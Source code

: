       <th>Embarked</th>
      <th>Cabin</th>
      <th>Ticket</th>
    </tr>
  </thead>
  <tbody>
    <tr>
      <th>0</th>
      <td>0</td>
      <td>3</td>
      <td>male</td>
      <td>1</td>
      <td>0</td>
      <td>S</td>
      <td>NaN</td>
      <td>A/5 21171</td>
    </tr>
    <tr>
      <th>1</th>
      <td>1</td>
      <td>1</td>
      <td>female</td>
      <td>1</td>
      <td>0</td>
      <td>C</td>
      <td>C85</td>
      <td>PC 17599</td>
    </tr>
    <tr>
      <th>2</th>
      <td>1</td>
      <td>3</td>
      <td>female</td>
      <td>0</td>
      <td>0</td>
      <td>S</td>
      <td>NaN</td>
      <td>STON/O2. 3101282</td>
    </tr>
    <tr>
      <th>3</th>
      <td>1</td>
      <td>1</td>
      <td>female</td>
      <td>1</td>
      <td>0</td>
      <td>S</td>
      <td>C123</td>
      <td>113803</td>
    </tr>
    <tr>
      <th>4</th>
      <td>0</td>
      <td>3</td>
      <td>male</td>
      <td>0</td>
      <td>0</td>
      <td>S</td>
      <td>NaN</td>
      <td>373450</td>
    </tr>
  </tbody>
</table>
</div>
========================
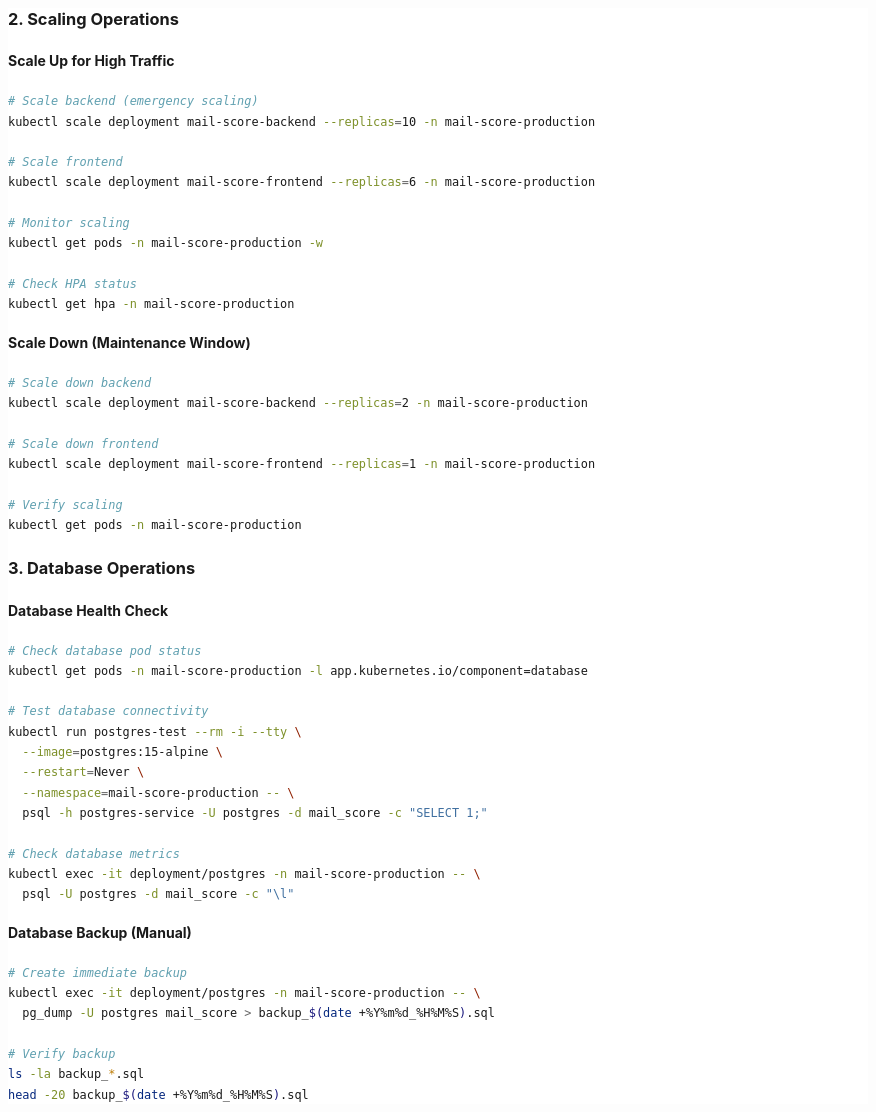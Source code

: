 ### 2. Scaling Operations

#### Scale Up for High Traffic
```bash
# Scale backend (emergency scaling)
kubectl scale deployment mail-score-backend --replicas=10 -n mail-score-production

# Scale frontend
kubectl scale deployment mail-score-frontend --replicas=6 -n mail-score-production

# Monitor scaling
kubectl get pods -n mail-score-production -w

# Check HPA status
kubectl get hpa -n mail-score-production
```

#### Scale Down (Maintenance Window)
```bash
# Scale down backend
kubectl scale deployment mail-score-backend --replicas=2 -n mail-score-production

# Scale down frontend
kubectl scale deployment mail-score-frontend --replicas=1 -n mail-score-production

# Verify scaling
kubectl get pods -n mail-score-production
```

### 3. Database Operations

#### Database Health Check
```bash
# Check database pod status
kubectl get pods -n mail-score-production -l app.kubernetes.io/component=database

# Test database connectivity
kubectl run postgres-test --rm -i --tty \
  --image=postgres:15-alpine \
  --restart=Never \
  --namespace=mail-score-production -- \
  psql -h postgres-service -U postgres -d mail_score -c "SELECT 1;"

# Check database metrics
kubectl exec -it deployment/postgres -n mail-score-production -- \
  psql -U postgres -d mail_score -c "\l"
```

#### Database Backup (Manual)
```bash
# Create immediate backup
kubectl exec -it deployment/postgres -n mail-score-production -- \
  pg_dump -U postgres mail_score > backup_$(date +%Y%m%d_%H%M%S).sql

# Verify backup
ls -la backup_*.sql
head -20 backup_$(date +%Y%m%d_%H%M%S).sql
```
========================
When a line holds the string "date", pull it out of the listing.

### [ANSWER FOR THIS EXERCISE]
  pg_dump -U postgres mail_score > backup_$(date +%Y%m%d_%H%M%S).sql
head -20 backup_$(date +%Y%m%d_%H%M%S).sql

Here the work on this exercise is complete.